She honed her pastry skills at The Palmerston in Edinburgh where she quickly gained a cult following for her creative pastries. 

But now self taught baker Darcie Maher is branching out on a new solo venture, opening a plush new bakery in one of Edinburgh’s busiest neighbourhoods.

Called Lannan, which derives from the Scottish Gaelic for ‘house’, the bakery in Stockbridge will feature signature bakes, from custard slices, yum yums and iced buns, to inventive creations like dauphinois pastries and crème brûlée danishes.

On the savoury side, there will be hand pies, pala romana sandwiches and coffee from local roasters.

Raised in the Scottish Borders, Darcie has been baking since she was nine-years-old and  learned her trade by reading about pastry.

Both her maternal and paternal grandmothers were keen bakers and Darcie quickly caught the baking bug.

Peach, fig leaf and einkorn croissant tart.

‘I’ve always loved baking. When I was little I dreamed of owning my own bakery,’ she said.

‘My grandma in Ireland was an excellent baker. She used to teach me how to make griddle and soda bread and she’d always send us back to Scotland with bags full of each. 

‘My Scottish grandmother’s shortbread was also exceptional, and my mum used to bake a perfect sponge cake with a simple water icing and hundreds and thousands.

‘I didn’t always have the opportunity to bake at home because I was brought up on a very healthy, vegetarian diet.

‘So instead, my dad helped me build a mud pie bakery in the garden. I’d spend hours outside making up muddy concoctions in a large “cauldron” hanging from a tree. 

‘The coal bunker still has buttons painted on it, it was my “oven”.’

Darcie honed her craft at bakeries and restaurants throughout the UK and in 2021 joined the bakery team at The Palmerston, in Edinburgh’s West End.

And for only 25-years-old she has an impressive repertoire of creative bakes.

She loves to remake the old classics and said people love nostalgia when it comes to eating.

Apricot, noyaux and elderflower croissant tart.

‘As a pastry chef, it’s always exciting to see new produce coming into season. New produce brings new ideas,’ she said.

‘I’m always thinking about pastry, I have my best ideas when I’m out walking. 

‘People always say I should write my ideas down, but I get so excited and fixated on them it would be impossible for me to forget.

‘Generally I start with a fruit or main ingredient. I decide what form I want it to take, a laminated pastry, a tart etc. 

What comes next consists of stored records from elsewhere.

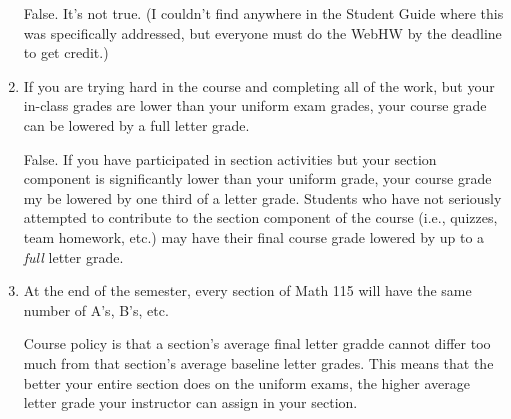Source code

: \documentclass[11pt,letterpaper]{article}
\begin{document}
\begin{enumerate}
\vspace{.5pc}
False.  It's not true.  (I couldn't find anywhere in the Student Guide where this was specifically addressed, but everyone must do the WebHW by the deadline to get credit.)

\item  If you are trying hard in the course and completing all of the work, but your in-class grades are lower than your uniform exam grades, your course grade can be lowered by a full letter grade.

\vspace{.5pc}
False.  If you have participated in section activities but your section component is significantly lower than your uniform grade, your course grade my be lowered by one third of a letter grade.  Students who have not seriously attempted to contribute to the section component of the course (i.e., quizzes, team homework, etc.) may have their final course grade lowered by up to a \emph{full} letter grade.

\item  At the end of the semester, every section of Math 115 will have the same number of A's, B's, etc.

\vspace{.5pc}
Course policy is that a section's average final letter gradde cannot differ too much from that section's average baseline letter grades.  This means that the better your entire section does on the uniform exams, the higher average letter grade your instructor can assign in your section.

\end{enumerate}
\end{document}
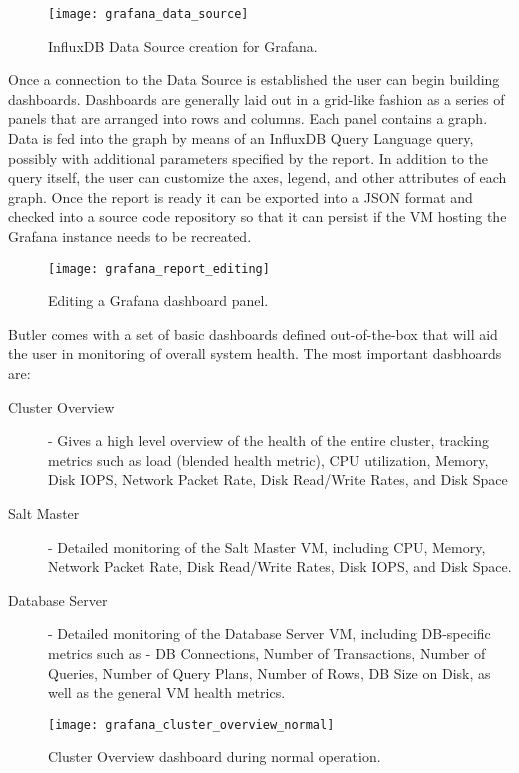 \begin{figure}[h]
\texttt{[image: grafana\_data\_source]}
\centering
\caption {InfluxDB Data Source creation for Grafana.}
\label{fig:grafana_data_source}
\end{figure}

Once a connection to the Data Source is established the user can begin building dashboards. Dashboards are generally laid out in a grid-like fashion as a series of panels that are arranged into rows and columns. Each panel contains a graph. Data is fed into the graph by means of an InfluxDB Query Language query, possibly with additional parameters specified by the report.  In addition to the query itself, the user can customize the axes, legend, and other attributes of each graph. Once the report is ready it can be exported into a JSON format and checked into a source code repository so that it can persist if the VM hosting the Grafana instance needs to be recreated.

\begin{figure}[h]
\texttt{[image: grafana\_report\_editing]}
\centering
\caption {Editing a Grafana dashboard panel.}
\label{fig:grafana_report_editing}
\end{figure}

Butler comes with a set of basic dashboards defined out-of-the-box that will aid the user in monitoring of overall system health. The most important dasbhoards are:

\begin{description}
\item [Cluster Overview] - Gives a high level overview of the health of the entire cluster, tracking metrics such as load (blended health metric), CPU utilization, Memory, Disk IOPS, Network Packet Rate, Disk Read/Write Rates, and Disk Space
\item [Salt Master] - Detailed monitoring of the Salt Master VM, including CPU, Memory, Network Packet Rate, Disk Read/Write Rates, Disk IOPS, and Disk Space.
\item [Database Server] - Detailed monitoring of the Database Server VM, including DB-specific metrics such as - DB Connections, Number of Transactions, Number of Queries, Number of Query Plans, Number of Rows, DB Size on Disk, as well as the general VM health metrics.
\end{description}

\begin{figure}[h]
\texttt{[image: grafana\_cluster\_overview\_normal]}
\centering
\caption {Cluster Overview dashboard during normal operation.}
\label{fig:grafana_cluster_overview_normal}
\end{figure}

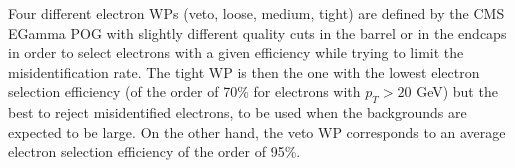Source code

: \documentclass[a4paper, 10pt, openright]{report}
\begin{document}

Four different electron \acp{WP} (veto, loose, medium, tight) are defined by the \ac{CMS} EGamma \ac{POG} \cite{ElePOG} with slightly different quality cuts in the barrel or in the endcaps in order to select electrons with a given efficiency while trying to limit the misidentification rate. The tight \ac{WP} is then the one with the lowest electron selection efficiency (of the order of 70\% for electrons with $p_T > 20$ GeV) but the best to reject misidentified electrons, to be used when the backgrounds are expected to be large. On the other hand, the veto \ac{WP} corresponds to an average electron selection efficiency of the order of 95\%. 
\end{document}
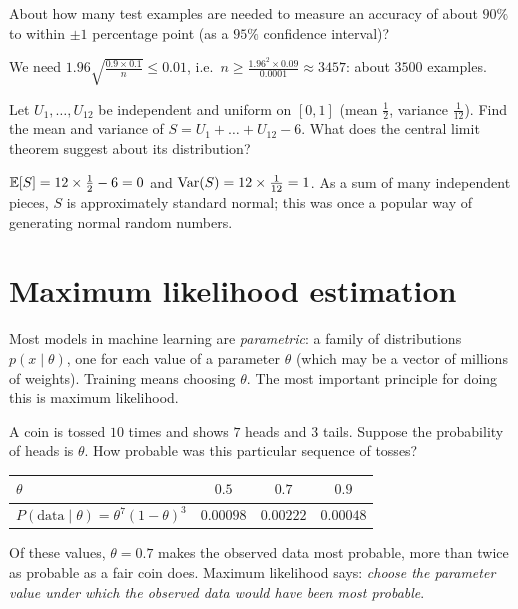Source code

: \begin{exercise}
About how many test examples are needed to measure an accuracy of about $90\%$
to within $\pm1$ percentage point (as a $95\%$ confidence interval)?
\end{exercise}
\begin{solution}
We need $1.96\sqrt{\tfrac{0.9\times0.1}{n}} \le 0.01$, i.e.\ $n \ge
\tfrac{1.96^2\times0.09}{0.0001} \approx 3457$: about $3500$ examples.
\end{solution}

\begin{exercise}
Let $U_1, \dots, U_{12}$ be independent and uniform on $[0, 1]$ (mean
$\tfrac12$, variance $\tfrac1{12}$). Find the mean and variance of
$S = U_1 + \dots + U_{12} - 6$. What does the central limit theorem suggest about
its distribution?
\end{exercise}
\begin{solution}
$\E[S] = 12\times\tfrac12 - 6 = 0$ and $\Var(S) = 12\times\tfrac1{12} = 1$. As a sum
of many independent pieces, $S$ is approximately standard normal; this was once a
popular way of generating normal random numbers.
\end{solution}

\section{Maximum likelihood estimation}\label{sec:mle}

Most models in machine learning are \emph{parametric}: a family of
distributions $p(x \mid \theta)$, one for each value of a parameter $\theta$
(which may be a vector of millions of weights). Training means choosing
$\theta$. The most important principle for doing this is maximum likelihood.

\begin{picturethis}
A coin is tossed $10$ times and shows $7$ heads and $3$ tails. Suppose the
probability of heads is $\theta$. How probable was this particular sequence of
tosses?
\begin{center}
\begin{tabular}{lccc}
\toprule
$\theta$ & $0.5$ & $0.7$ & $0.9$\\
\midrule
$P(\text{data} \mid \theta) = \theta^7(1 - \theta)^3$ & $0.00098$ & $0.00222$ &
  $0.00048$\\
\bottomrule
\end{tabular}
\end{center}
Of these values, $\theta = 0.7$ makes the observed data most probable, more than
twice as probable as a fair coin does. Maximum likelihood says: \emph{choose the
parameter value under which the observed data would have been most probable}.
\end{picturethis}

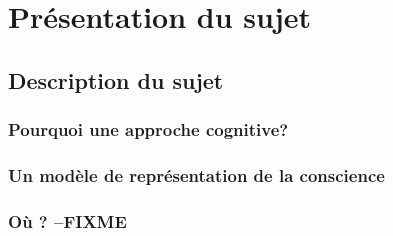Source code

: \part{Présentation du sujet}

\clearemptydoublepage
\chapter{Description du sujet} 


\section{Pourquoi une approche cognitive?} 


\section{Un modèle de représentation de la conscience}
\label{un_modele_de_representation_de_la_conscience}


\section{Où ? --FIXME}
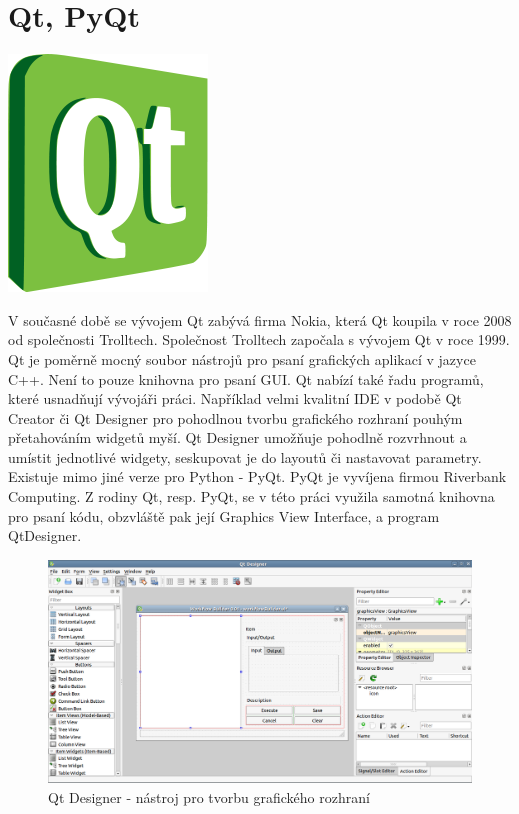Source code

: \newpage
\section{Qt, PyQt}
\nocite{pyqt:www}

\begin{center}
	\includegraphics[scale=0.3]{pictures/qt_logo}
\end{center}

V současné době se vývojem Qt zabývá firma Nokia, která Qt koupila v roce 2008 od společnosti Trolltech. Společnost Trolltech započala s vývojem Qt v roce 1999. Qt je poměrně mocný soubor nástrojů pro psaní grafických aplikací v jazyce C++. Není to pouze knihovna pro psaní GUI. Qt nabízí také řadu programů, které usnadňují vývojáři práci. Například velmi kvalitní IDE v podobě Qt Creator či Qt Designer pro pohodlnou tvorbu grafického rozhraní pouhým přetahováním widgetů myší. Qt Designer umožňuje pohodlně rozvrhnout a umístit jednotlivé widgety, seskupovat je do layoutů či nastavovat parametry. \\
\indent Existuje mimo jiné verze pro Python - PyQt. PyQt je vyvíjena firmou Riverbank Computing. Z rodiny Qt, resp. PyQt, se v této práci využila samotná knihovna pro psaní kódu, obzvláště pak její Graphics View Interface, a program QtDesigner. \\

\begin{figure}[h]
	\centering
	\includegraphics[scale=0.35]{pictures/qt/qt_designer}
	\caption{Qt Designer - nástroj pro tvorbu grafického rozhraní}
  	\label{qtdesigner}
\end{figure}

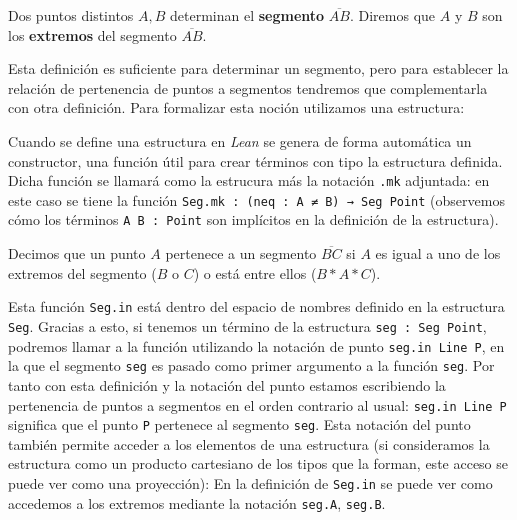 \begin{defin*}[Segmentos]
	Dos puntos distintos $A, B$ determinan el \textbf{segmento} $\overline{AB}$.
	Diremos que $A$ y $B$ son los \textbf{extremos} del segmento $\overline{AB}$.
\end{defin*}

Esta definición es suficiente para determinar un segmento, pero para establecer
la relación de pertenencia de puntos a segmentos tendremos que complementarla
con otra definición. Para formalizar esta noción utilizamos una estructura:


Cuando se define una estructura en \textit{Lean} se genera de forma automática
un constructor, una función útil para crear términos con tipo la estructura
definida. Dicha función se llamará como la estrucura más la notación
\lstinline{.mk} adjuntada: en este caso se tiene la función
\lstinline{Seg.mk : (neq : A ≠ B) → Seg Point} (observemos cómo los términos
\lstinline{A B : Point} son implícitos en la definición de la estructura).

\begin{defin*}
	Decimos que un punto $A$ pertenece a un segmento $\overline{BC}$ si $A$ es
	igual a uno de los extremos del segmento ($B$ o $C$) o está entre ellos
	($B * A * C$).
\end{defin*}


Esta función \lstinline{Seg.in} está dentro del espacio de nombres definido en
la estructura \lstinline{Seg}. Gracias a esto, si tenemos un término de la
estructura \lstinline{seg : Seg Point}, podremos llamar a la función utilizando
la notación de punto \lstinline{seg.in Line P}, en la que el segmento
\lstinline{seg} es pasado como primer argumento a la función \lstinline{seg}.
Por tanto con esta definición y la notación del punto estamos escribiendo la
pertenencia de puntos a segmentos en el orden contrario al usual:
\lstinline{seg.in Line P} significa que el punto \lstinline{P} pertenece al
segmento \lstinline{seg}. Esta notación del punto también permite acceder a los
elementos de una estructura (si consideramos la estructura como un producto
cartesiano de los tipos que la forman, este acceso se puede ver como una
proyección): En la definición de \lstinline{Seg.in} se puede ver como accedemos
a los extremos mediante la notación \lstinline{seg.A}, \lstinline{seg.B}.


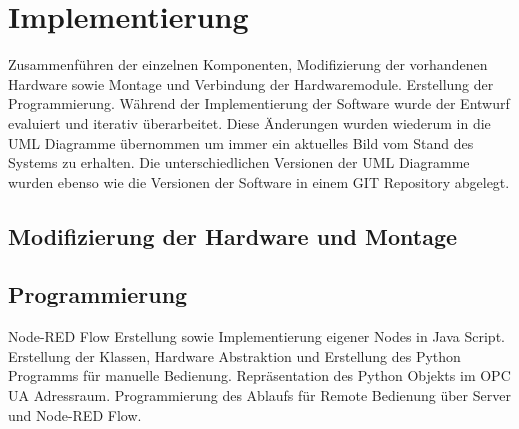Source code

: \documentclass[BMR,Bachelor,ngerman]{twbook}%
\begin{document}
\section{Implementierung}
Zusammenführen der einzelnen Komponenten, Modifizierung der vorhandenen Hardware sowie Montage und Verbindung der Hardwaremodule. Erstellung der Programmierung. Während der Implementierung der Software wurde der Entwurf evaluiert und iterativ überarbeitet. Diese Änderungen wurden wiederum in die UML Diagramme übernommen um immer ein aktuelles Bild vom Stand des Systems zu erhalten. Die unterschiedlichen Versionen der UML Diagramme wurden ebenso wie die Versionen der Software in einem GIT Repository abgelegt.
%
\subsection{Modifizierung der Hardware und Montage}
%
\subsection{Programmierung}
Node-RED Flow Erstellung sowie Implementierung eigener Nodes in Java Script.
Erstellung der Klassen, Hardware Abstraktion und Erstellung des Python Programms für manuelle Bedienung. Repräsentation des Python Objekts im OPC UA Adressraum. Programmierung des Ablaufs für Remote Bedienung über Server und Node-RED Flow.
\end{document}
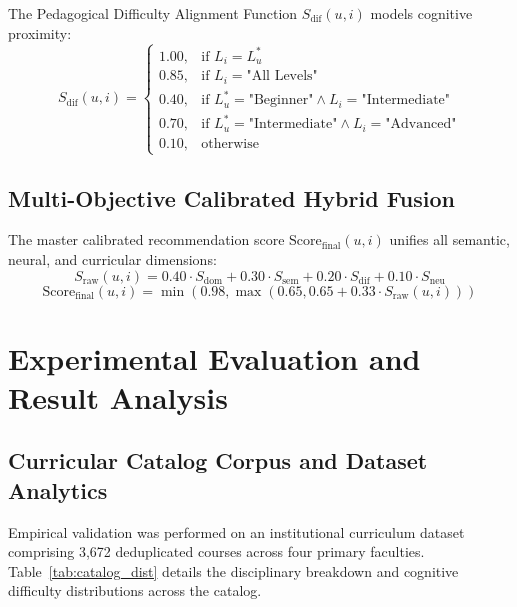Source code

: \documentclass[conference,letterpaper]{IEEEtran}
\begin{document}
The Pedagogical Difficulty Alignment Function $S_{\text{dif}}(u, i)$ models cognitive proximity:
\begin{equation}
S_{\text{dif}}(u, i) = 
\begin{cases} 
1.00, & \text{if } L_i = L_u^* \\
0.85, & \text{if } L_i = \text{"All Levels"} \\
0.40, & \text{if } L_u^* = \text{"Beginner"} \land L_i = \text{"Intermediate"} \\
0.70, & \text{if } L_u^* = \text{"Intermediate"} \land L_i = \text{"Advanced"} \\
0.10, & \text{otherwise}
\end{cases}
\end{equation}

\subsection{Multi-Objective Calibrated Hybrid Fusion}
The master calibrated recommendation score $\text{Score}_{\text{final}}(u, i)$ unifies all semantic, neural, and curricular dimensions:
\begin{equation}
S_{\text{raw}}(u, i) = 0.40 \cdot S_{\text{dom}} + 0.30 \cdot S_{\text{sem}} + 0.20 \cdot S_{\text{dif}} + 0.10 \cdot S_{\text{neu}}
\end{equation}
\begin{equation}
\text{Score}_{\text{final}}(u, i) = \min\left(0.98, \max\left(0.65, 0.65 + 0.33 \cdot S_{\text{raw}}(u, i)\right)\right)
\end{equation}

\section{Experimental Evaluation and Result Analysis}

\subsection{Curricular Catalog Corpus and Dataset Analytics}
Empirical validation was performed on an institutional curriculum dataset comprising 3,672 deduplicated courses across four primary faculties. Table~\ref{tab:catalog_dist} details the disciplinary breakdown and cognitive difficulty distributions across the catalog.
\end{document}
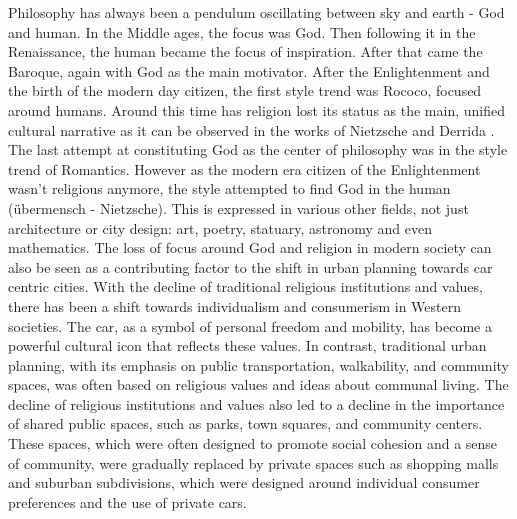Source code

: \documentclass[
]{elteikthesis}[2023/04/10]
\begin{document}
Philosophy has always been a pendulum oscillating between sky and
earth - God and human. In the Middle ages, the focus was God. Then
following it in the Renaissance, the human became the focus of inspiration.
After that came the Baroque, again with God as the main motivator.
After the Enlightenment and the birth of the modern day citizen, the
first style trend was Rococo, focused around humans. Around this time
has religion lost its status as the main, unified cultural narrative
as it can be observed in the works of Nietzsche and Derrida \cite{williams2012tragedy}.
The last attempt at constituting God as the center of philosophy was
in the style trend of Romantics. However as the modern era citizen
of the Enlightenment wasn't religious anymore, the style attempted
to find God in the human (übermensch - Nietzsche). This is expressed
in various other fields, not just architecture or city design: art,
poetry, statuary, astronomy and even mathematics. The loss of focus
around God and religion in modern society can also be seen as a contributing
factor to the shift in urban planning towards car centric cities.
With the decline of traditional religious institutions and values,
there has been a shift towards individualism and consumerism in Western
societies. The car, as a symbol of personal freedom and mobility,
has become a powerful cultural icon that reflects these values. In
contrast, traditional urban planning, with its emphasis on public
transportation, walkability, and community spaces, was often based
on religious values and ideas about communal living. The decline of
religious institutions and values also led to a decline in the importance
of shared public spaces, such as parks, town squares, and community
centers. These spaces, which were often designed to promote social
cohesion and a sense of community, were gradually replaced by private
spaces such as shopping malls and suburban subdivisions, which were
designed around individual consumer preferences and the use of private
cars.
\end{document}
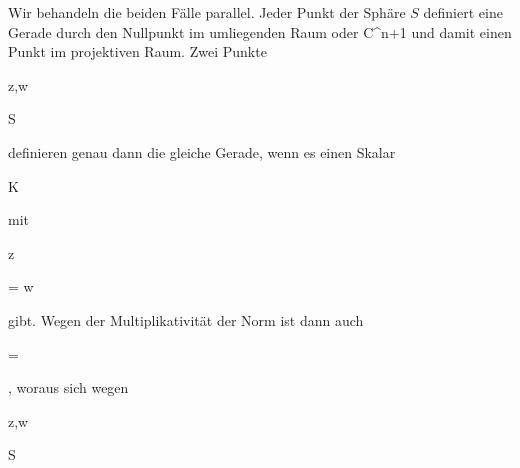 {


Wir behandeln die beiden Fälle parallel. Jeder Punkt der Sphäre $S$ definiert eine
 {} {}
Gerade durch den Nullpunkt im umliegenden Raum   {  oder  }  {  {\mathbb C}^{n+1}   }{ } und damit einen Punkt im projektiven Raum. Zwei Punkte


\mavergleichskette

{\vergleichskette

{z,w
}

{ \in }{ S
}

{  }{
}

{    }{
}

{   }{
}

}
{}{}{}
definieren genau dann die gleiche Gerade, wenn es einen Skalar


\mavergleichskette

{\vergleichskette

{ \lambda
}

{ \in }{ {\mathbb K}
}

{  }{
}

{    }{
}

{   }{
}

}
{}{}{}
mit


\mavergleichskette

{\vergleichskette

{ z
}

{ = }{ \lambda w
}

{  }{
}

{    }{
}

{   }{
}

}
{}{}{}
gibt. Wegen der Multiplikativität der Norm ist dann auch


\mavergleichskette

{\vergleichskette

{  \Vert
}

{ = }{ \betrag {  \lambda } \cdot {} \Vert
}

{  }{
}

{    }{
}

{   }{
}

}
{}{}{,}
woraus sich wegen


\mavergleichskette

{\vergleichskette

{z,w
}

{ \in }{ S
}

{  }{
}

{    }{
}

}}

‘Next I decide what additional flavours I want to use to compliment the fruit. 

‘Usually this will be something infused into a custard, such as fig leaf, noyaux or verbena. 

‘Finally, I decide if it needs an additional texture and which flours I’ll use, usually opting for a nut as well as some kind of wholewheat flour. 

‘I almost always finish things off with a glaze or a jelly of some kind too, shiny things always look a little bit more special. 

‘Early last year I made crème brûlée tarts in croissant pastry. This certainly isn’t a new creation and it’s been done before, but the way I shape the cases is quite unique to me. 

‘The cases have become the perfect vessel for some of my favorite flavours and ingredients. 

‘My peach and fig leaf, along with my apricot, elderflower and noyaux are probably my most popular creations. 

‘Although some stand out best sellers are always iced buns, yumyums and custard slices.’ 

Darcie said opening Lannan is a dream come true and said budding bakers should throw themselves into their creations.

Lannan sketch. Credit: Hannah Robinson

‘Don’t be put off by the hours,’ she said.

‘Take as many notes as you can, ask questions and consider the answers you’re given. 

‘If you don’t understand, ask again. Turn up on time, work clean, and go to bed early. 

‘Most importantly, enjoy it. If you stop enjoying a job, leave it and work elsewhere – you are your main priority and everyone is replaceable’

Quick Fire

What’s in your fridge at home right now? 

I had some friends over for dinner yesterday, so my fridge is actually full of leftovers right now. I have pork belly, braised butter beans, picacada, fennel and orange salad. Baked fig leaf custard and brandy roasted apricots. There were other parts to the meal, but this is what’s left over. My fridge doesn’t always look like this, there’s definitely some wilted salad in the crisper too, I promise. 

If you could cook for anyone, who would it be and why? 

I have a very good friend in Australia who I’d really love to cook for. Cooking for the people you care about the most is very special to me. I definitely wouldn’t want to cook for any celebrities, that would be entirely terrifying. Feeding people shouldn’t be stressful. 

What’s your favorite restaurant in Scotland?

I can’t only mention one, so in no particular order here are a few favorites – The Palmerston, Kinnucher Inn, Big Counter and the lesser known, Tasty Noodle.